Unincorporated community in Maryland, United States

Tulls Corner is an unincorporated community in Somerset County, Maryland, United States. Tulls Corner is at the intersection of Tulls Corner Road and L.Q. Powell Road, south-southeast of Marion Station.

==History==
Tulls Corner is in Quindocqua, just west of Quindocqua United Methodist Church, at the intersection of Tulls Corner Road and L.Q. Powell Road, near Marion Station. At one time it was a busy, flourishing, self-sustaining center of activity with numerous homes and places of business.

Tulls Corner started originally from a crossroads store prior to the Revolutionary War and expanded gradually until it reached its height shortly after the end of the American Civil War. It is named after the Tull family, who evidently came to Somerset County c. 1666 from Northampton County, Virginia. Thomas Tull IV (1750-1818) created the settlement, which became known as Tulls Corner. He owned a gristmill and became a farmer and ship owner. At that time, the settlement consisted of several homes, three or four stores, a post office, shoe shop, blacksmith shop, tannery, and a nearby school and church.

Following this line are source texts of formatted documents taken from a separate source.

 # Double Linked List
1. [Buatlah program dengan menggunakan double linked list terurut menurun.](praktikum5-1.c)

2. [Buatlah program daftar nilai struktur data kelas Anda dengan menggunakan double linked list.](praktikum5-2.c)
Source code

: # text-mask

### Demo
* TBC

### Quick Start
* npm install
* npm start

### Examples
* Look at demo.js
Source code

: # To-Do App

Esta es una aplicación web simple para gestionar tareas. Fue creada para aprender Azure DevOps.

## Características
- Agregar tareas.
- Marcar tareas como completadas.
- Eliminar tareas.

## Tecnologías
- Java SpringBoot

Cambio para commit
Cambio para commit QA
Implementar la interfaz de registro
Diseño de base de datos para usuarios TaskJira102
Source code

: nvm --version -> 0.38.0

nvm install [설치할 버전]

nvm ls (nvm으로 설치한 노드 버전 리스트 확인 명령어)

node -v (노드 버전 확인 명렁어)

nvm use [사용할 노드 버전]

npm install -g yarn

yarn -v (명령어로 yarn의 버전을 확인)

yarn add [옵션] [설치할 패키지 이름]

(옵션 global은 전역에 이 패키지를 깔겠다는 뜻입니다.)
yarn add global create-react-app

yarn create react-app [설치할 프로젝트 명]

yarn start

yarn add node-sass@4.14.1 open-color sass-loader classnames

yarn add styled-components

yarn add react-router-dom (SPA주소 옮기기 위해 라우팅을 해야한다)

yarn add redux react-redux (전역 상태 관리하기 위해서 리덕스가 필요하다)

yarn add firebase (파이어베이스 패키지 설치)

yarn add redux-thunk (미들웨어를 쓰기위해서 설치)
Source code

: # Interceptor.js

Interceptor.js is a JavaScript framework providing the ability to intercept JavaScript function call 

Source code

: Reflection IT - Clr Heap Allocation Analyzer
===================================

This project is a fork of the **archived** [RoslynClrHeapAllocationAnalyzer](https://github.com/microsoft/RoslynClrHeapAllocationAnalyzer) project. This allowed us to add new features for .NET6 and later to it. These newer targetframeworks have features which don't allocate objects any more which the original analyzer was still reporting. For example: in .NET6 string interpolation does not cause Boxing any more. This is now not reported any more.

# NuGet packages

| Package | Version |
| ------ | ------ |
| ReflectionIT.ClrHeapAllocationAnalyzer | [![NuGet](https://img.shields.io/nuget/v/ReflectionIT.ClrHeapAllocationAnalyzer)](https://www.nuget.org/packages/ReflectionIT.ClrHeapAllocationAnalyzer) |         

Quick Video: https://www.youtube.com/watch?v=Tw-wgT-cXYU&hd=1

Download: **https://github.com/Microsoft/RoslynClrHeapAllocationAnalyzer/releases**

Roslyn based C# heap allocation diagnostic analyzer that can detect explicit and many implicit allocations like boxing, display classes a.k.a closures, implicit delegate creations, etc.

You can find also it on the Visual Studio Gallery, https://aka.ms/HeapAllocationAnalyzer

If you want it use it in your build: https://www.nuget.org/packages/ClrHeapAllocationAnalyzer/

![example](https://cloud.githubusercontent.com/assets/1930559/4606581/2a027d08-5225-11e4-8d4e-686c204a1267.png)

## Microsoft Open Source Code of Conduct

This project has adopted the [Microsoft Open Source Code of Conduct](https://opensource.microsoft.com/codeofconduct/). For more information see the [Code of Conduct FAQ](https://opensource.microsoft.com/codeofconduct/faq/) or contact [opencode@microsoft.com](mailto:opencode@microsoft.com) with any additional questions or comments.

Later a saloon, millinery shop, barrel factory, tomato cannery and other businesses were added. After its heyday, it declined into obscurity. The Tulls are completely gone from the area and the name of the community is almost extinct.

St. Paul's Protestant Episcopal Church was listed on the National Register of Historic Places in 1990.